Python (pysqream)
The Python connector page describes the following:
Overview
The SQream Python connector is a set of packages that allows Python programs to connect to SQream DB.
pysqream
is a pure Python connector. It can be installed withpip
on any operating system, including Linux, Windows, and macOS.pysqream-sqlalchemy
is a SQLAlchemy dialect forpysqream
The connector supports Python 3.6.5 and newer. The base pysqream
package conforms to Python DB-API specifications PEP-249.
Installing the Python Connector
Prerequisites
Installing the Python connector includes the following prerequisites:
Python
The connector requires Python 3.6.5 or newer. To verify your version of Python:
$ python --version
Python 3.7.3
Note
If both Python 2.x and 3.x are installed, you can run python3
and pip3
instead of python
and pip
respectively for the rest of this guide
Warning
If you’re running on an older version, pip
will fetch an older version of pysqream
, with version <3.0.0. This version is currently not supported.
PIP
The Python connector is installed via pip
, the Python package manager and installer.

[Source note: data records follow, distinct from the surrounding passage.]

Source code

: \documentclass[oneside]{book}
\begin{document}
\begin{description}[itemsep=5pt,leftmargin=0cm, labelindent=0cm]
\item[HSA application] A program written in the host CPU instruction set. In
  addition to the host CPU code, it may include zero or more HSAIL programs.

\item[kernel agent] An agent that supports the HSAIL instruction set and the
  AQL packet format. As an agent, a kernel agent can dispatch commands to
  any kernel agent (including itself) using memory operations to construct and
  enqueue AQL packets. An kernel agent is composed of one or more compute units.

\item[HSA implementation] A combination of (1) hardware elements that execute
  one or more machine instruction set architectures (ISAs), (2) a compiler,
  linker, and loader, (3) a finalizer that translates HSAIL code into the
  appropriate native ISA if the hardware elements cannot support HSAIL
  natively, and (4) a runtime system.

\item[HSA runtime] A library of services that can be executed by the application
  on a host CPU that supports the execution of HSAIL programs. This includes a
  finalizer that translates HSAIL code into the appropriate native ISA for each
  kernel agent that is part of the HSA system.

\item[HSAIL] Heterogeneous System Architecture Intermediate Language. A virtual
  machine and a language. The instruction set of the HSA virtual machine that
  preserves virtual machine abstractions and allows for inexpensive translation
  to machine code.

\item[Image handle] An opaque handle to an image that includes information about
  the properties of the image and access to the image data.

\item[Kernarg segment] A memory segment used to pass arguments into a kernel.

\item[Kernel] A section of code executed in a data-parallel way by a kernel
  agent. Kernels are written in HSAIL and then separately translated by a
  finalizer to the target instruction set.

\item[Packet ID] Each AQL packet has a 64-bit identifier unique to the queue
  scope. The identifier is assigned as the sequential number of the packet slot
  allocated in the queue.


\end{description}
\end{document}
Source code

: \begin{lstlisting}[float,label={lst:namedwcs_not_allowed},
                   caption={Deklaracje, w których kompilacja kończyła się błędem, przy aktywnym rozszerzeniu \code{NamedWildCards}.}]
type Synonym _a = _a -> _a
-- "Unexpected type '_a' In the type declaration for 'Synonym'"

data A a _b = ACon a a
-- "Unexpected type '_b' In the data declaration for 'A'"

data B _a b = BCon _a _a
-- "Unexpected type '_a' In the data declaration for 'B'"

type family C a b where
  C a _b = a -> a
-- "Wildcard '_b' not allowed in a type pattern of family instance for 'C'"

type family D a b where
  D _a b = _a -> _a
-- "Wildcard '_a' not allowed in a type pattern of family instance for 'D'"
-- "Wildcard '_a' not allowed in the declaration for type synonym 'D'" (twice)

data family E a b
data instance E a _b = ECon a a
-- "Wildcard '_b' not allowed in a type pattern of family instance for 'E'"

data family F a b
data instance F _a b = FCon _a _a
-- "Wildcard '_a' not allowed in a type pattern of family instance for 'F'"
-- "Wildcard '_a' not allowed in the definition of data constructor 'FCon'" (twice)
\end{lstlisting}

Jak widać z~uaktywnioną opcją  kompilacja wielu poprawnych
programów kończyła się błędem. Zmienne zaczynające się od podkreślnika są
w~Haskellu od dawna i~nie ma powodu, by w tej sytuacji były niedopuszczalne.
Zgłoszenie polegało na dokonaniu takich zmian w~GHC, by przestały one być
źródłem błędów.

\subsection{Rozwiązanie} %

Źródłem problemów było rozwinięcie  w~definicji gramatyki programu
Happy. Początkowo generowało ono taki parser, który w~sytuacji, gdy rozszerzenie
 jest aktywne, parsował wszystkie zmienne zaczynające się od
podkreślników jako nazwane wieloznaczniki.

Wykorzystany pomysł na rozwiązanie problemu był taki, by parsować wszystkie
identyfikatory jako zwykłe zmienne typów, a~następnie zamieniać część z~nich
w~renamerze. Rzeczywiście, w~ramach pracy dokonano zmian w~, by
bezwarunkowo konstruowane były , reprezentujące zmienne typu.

We recommend upgrading to the latest version of pip
before installing. To verify that you are on the latest version, run the following command:
$ python -m pip install --upgrade pip
Collecting pip
Downloading https://files.pythonhosted.org/packages/00/b6/9cfa56b4081ad13874b0c6f96af8ce16cfbc1cb06bedf8e9164ce5551ec1/pip-19.3.1-py2.py3-none-any.whl (1.4MB)
|████████████████████████████████| 1.4MB 1.6MB/s
Installing collected packages: pip
Found existing installation: pip 19.1.1
Uninstalling pip-19.1.1:
Successfully uninstalled pip-19.1.1
Successfully installed pip-19.3.1
Note
On macOS, you may want to use virtualenv to install Python and the connector, to ensure compatibility with the built-in Python environment
If you encounter an error including
SSLError
orWARNING: pip is configured with locations that require TLS/SSL, however the ssl module in Python is not available.
- please be sure to reinstall Python with SSL enabled, or use virtualenv or Anaconda.
OpenSSL for Linux
Some distributions of Python do not include OpenSSL. The Python connector relies on OpenSSL for secure connections to SQream DB.
To install OpenSSL on RHEL/CentOS
$ sudo yum install -y libffi-devel openssl-devel
To install OpenSSL on Ubuntu
$ sudo apt-get install libssl-dev libffi-dev -y
Installing via PIP
The Python connector is available via PyPi.
Install the connector with pip
:
$ pip install pysqream pysqream-sqlalchemy
pip
will automatically install all necessary libraries and modules.
Upgrading an Existing Installation
The Python drivers are updated periodically. To upgrade an existing pysqream installation, use pip’s -U
flag:
$ pip install pysqream pysqream-sqlalchemy -U
Validating Your Installation
This section describes how to validate your installation.
To validate your installation:
Create a file called
test.py
, containing the following:
1#!/usr/bin/env python
2
3import pysqream
4
5"""
6Connection parameters include:
7* IP/Hostname
8* Port
9* database name
10* username
11* password
12* Connect through load balancer, or direct to worker (Default: false - direct to worker)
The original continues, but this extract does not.